I am in the process of creating a minimization problem in which I;
- schedule a certain set of N products according to minimum changeovers in raw materials
- allocate raw materials to submachinery (which determines the changeovers or costs). This allocation occurs for each state n, or for each scheduled product.
The schedule is wrapped into a decision variable x_ij, denoting whether product i is followed by j. I flatten this to a sequence O, which is in the shape of N, e.g. [3,1,2,0], i.e. the third product is first, then the first product, etc.
So, my raw material allocation requires the produced schedule, and my schedule requires (intermediate) values of raw allocation to determine the cost of that schedule.
For one of my constraints, i take the n-th element for the o, and use it as input for a constraint, like
for n in range(N):
for r in range(R):
prob += lpSum(y[n][r][d] for d in range(D)) == matrix[idxs[o[n].varValue]][r]

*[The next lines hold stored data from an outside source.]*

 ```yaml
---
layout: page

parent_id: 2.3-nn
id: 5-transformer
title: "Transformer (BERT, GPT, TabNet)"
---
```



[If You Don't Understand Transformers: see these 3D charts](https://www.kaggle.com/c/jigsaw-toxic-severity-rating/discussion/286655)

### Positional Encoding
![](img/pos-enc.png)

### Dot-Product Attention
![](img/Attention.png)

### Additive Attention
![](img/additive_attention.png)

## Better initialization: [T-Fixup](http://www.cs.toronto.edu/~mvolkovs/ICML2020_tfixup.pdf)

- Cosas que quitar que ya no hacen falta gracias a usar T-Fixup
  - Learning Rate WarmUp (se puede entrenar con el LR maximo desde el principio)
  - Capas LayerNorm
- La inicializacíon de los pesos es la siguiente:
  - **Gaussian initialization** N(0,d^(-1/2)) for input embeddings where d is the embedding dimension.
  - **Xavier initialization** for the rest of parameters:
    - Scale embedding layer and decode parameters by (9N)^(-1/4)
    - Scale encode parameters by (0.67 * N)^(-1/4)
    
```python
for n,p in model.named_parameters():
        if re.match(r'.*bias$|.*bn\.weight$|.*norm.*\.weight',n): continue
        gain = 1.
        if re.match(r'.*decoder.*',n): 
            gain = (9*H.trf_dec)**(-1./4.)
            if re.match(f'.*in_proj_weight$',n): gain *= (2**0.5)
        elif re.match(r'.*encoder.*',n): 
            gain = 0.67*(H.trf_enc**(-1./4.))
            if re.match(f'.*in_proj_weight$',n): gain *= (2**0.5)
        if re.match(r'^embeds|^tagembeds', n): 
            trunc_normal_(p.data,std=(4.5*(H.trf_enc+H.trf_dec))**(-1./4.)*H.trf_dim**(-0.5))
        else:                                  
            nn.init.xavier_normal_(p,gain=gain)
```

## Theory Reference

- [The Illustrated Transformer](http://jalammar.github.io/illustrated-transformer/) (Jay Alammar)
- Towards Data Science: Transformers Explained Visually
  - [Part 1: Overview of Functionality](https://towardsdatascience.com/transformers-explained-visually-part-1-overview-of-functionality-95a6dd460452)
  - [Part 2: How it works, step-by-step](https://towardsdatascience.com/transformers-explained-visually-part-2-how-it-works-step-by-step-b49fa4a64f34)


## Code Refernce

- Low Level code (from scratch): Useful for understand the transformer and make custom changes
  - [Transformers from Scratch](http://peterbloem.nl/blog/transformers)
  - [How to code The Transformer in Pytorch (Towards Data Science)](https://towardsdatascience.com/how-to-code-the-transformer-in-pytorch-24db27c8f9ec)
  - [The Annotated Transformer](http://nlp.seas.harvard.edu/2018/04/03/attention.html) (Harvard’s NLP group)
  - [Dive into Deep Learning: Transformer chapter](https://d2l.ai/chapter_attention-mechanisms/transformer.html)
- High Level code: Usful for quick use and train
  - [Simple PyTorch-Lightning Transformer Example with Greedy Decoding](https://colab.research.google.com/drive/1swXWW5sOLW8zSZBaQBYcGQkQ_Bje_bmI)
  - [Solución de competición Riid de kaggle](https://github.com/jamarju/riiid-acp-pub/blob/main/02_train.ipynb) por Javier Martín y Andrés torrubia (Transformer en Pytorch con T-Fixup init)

i.e. i take a corresponding index from idxs and equal my allocation in state n of raw material r on submachinery d to a certain value from a matrix.
Problem O is dynamic, and changes depending on the schedule. However, my model takes only a certain instance of the values within O to determine the constraint, which results in a faulty result. I've read elsewhere that .varValue() only is available after solving. That means the model is not getting the correct results.
Is there a possibility to make this more dynami, i.e. updating this constraint each time O is updated?
I have tried looking at callbacks, but I believe the PULP_CBC_CMD solver does not support it.